Task item: The required output is every line from the beginning of the entries below through the line that includes "## Links and useful resources", copied exactly.

+++ Exercise inputs +++

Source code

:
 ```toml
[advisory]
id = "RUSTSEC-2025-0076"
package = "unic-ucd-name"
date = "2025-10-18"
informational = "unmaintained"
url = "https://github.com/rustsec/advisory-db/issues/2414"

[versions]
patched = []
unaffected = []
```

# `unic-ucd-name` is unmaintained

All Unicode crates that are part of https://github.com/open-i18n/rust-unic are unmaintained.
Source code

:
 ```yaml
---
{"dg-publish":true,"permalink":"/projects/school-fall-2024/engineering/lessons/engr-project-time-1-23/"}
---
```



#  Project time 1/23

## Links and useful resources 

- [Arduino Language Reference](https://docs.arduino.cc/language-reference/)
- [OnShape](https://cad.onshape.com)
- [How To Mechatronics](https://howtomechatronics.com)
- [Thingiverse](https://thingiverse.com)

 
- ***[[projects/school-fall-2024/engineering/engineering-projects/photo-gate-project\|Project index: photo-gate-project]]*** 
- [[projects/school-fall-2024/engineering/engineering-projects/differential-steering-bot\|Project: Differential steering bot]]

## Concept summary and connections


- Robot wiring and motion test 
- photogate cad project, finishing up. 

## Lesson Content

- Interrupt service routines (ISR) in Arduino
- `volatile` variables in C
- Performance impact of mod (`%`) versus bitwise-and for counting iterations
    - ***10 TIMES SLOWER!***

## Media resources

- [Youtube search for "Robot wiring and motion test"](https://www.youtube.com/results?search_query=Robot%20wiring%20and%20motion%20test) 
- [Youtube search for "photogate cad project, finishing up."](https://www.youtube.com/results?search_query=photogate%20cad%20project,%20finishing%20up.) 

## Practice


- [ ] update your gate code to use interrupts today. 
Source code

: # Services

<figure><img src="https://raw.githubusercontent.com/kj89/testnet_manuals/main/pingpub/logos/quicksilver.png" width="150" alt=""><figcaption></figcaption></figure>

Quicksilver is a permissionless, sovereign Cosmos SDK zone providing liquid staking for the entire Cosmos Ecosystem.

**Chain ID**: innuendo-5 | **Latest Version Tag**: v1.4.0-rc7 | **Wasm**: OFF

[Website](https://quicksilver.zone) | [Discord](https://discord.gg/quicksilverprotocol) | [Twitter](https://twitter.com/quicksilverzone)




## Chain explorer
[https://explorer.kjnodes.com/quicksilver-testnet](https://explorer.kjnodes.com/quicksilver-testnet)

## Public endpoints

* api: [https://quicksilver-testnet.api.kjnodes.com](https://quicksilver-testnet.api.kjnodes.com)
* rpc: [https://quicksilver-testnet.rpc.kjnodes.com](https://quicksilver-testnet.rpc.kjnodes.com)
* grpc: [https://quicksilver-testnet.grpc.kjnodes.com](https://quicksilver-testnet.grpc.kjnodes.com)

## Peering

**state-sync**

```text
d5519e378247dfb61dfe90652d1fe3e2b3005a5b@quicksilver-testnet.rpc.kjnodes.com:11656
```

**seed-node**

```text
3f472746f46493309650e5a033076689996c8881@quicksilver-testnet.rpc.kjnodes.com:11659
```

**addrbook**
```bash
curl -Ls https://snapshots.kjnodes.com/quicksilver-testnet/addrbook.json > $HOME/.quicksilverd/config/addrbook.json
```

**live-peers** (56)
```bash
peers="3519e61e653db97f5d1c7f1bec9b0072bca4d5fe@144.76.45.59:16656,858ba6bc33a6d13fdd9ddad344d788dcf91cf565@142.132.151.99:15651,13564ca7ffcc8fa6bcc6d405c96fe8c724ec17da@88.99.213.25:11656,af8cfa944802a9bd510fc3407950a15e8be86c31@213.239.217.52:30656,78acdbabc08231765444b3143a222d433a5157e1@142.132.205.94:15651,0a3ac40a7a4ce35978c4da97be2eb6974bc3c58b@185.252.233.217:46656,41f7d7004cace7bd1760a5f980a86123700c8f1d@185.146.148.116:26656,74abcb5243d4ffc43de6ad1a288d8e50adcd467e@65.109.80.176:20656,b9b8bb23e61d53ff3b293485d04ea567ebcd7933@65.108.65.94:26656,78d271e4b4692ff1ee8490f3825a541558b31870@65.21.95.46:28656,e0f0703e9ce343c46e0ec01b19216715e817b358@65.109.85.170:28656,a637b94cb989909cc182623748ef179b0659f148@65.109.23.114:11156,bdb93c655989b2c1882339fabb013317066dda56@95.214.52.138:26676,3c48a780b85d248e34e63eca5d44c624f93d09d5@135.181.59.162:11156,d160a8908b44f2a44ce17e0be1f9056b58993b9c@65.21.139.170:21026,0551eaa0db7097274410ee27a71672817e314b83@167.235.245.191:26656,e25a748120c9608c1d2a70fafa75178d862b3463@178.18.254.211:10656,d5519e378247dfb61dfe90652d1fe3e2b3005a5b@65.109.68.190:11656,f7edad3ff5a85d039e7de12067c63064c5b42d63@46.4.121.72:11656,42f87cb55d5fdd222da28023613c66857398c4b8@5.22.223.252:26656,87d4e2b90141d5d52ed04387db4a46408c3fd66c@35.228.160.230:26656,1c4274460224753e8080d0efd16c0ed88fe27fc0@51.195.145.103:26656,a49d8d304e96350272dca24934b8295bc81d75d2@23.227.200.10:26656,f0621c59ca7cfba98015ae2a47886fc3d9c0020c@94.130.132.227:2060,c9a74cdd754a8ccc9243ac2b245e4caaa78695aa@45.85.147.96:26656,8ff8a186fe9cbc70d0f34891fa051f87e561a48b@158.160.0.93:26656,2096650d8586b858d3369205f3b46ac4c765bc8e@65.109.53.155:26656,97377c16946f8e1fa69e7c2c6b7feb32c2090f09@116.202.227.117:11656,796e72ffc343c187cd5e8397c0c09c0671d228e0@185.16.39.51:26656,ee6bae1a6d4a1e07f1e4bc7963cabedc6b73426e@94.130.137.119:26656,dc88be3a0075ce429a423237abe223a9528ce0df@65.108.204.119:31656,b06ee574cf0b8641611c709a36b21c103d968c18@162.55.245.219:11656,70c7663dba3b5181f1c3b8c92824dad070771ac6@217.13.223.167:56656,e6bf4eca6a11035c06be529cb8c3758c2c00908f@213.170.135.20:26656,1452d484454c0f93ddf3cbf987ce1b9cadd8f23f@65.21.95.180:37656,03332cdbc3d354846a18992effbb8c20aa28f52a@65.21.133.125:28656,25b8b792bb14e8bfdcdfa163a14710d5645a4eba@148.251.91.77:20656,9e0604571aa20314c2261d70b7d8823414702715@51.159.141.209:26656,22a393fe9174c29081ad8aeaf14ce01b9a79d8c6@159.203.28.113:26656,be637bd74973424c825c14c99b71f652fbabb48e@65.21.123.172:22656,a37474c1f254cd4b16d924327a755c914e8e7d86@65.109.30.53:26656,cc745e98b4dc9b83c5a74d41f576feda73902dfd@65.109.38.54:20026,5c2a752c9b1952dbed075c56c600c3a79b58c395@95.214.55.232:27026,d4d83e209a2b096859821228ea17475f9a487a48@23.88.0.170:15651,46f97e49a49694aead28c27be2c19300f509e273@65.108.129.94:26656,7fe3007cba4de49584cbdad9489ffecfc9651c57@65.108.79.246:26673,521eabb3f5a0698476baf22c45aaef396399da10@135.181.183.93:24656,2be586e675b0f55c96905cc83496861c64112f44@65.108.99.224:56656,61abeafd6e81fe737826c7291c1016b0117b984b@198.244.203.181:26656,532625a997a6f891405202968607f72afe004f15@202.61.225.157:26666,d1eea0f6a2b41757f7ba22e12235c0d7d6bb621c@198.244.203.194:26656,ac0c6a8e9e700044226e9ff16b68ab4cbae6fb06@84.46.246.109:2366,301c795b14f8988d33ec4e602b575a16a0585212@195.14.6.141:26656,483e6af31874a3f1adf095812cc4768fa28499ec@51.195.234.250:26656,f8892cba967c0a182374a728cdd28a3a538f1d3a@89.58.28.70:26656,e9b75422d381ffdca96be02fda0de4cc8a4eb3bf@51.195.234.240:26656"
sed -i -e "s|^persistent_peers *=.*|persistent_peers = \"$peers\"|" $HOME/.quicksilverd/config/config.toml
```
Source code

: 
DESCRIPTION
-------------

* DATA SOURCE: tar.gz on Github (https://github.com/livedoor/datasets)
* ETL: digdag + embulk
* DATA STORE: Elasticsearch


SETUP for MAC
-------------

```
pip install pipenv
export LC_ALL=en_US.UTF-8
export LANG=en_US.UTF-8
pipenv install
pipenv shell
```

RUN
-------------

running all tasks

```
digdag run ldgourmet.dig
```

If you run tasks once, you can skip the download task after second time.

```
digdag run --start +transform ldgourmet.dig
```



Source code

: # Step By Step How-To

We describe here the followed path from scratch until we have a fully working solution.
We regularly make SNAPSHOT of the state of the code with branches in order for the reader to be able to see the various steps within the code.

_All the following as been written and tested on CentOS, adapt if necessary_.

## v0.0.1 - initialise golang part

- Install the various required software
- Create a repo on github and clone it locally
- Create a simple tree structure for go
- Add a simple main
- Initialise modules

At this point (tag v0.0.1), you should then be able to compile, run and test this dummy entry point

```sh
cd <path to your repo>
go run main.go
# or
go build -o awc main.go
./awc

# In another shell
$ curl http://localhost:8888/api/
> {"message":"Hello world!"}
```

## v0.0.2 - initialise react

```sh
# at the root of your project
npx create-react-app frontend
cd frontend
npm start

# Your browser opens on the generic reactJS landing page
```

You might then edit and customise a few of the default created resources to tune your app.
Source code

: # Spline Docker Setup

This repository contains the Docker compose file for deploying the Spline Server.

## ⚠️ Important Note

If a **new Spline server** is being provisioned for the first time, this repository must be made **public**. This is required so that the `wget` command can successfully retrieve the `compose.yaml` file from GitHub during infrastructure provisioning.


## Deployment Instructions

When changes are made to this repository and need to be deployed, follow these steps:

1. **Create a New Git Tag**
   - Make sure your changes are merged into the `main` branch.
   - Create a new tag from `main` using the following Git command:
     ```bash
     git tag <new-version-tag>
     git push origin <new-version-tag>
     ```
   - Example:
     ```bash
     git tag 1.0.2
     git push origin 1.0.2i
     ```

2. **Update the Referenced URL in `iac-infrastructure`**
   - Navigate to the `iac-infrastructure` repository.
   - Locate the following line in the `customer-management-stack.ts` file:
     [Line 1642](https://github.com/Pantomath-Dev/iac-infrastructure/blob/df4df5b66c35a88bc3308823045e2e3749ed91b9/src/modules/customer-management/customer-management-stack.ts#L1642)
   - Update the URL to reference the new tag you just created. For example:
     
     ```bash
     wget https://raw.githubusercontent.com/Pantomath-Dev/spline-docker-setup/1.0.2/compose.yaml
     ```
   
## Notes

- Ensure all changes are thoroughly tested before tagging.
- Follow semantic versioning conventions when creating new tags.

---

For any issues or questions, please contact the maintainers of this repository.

+++

Exercise answer:
Source code

:
 ```toml
[advisory]
id = "RUSTSEC-2025-0076"
package = "unic-ucd-name"
date = "2025-10-18"
informational = "unmaintained"
url = "https://github.com/rustsec/advisory-db/issues/2414"

[versions]
patched = []
unaffected = []
```

# `unic-ucd-name` is unmaintained

All Unicode crates that are part of https://github.com/open-i18n/rust-unic are unmaintained.
Source code

:
 ```yaml
---
{"dg-publish":true,"permalink":"/projects/school-fall-2024/engineering/lessons/engr-project-time-1-23/"}
---
```



#  Project time 1/23

## Links and useful resources 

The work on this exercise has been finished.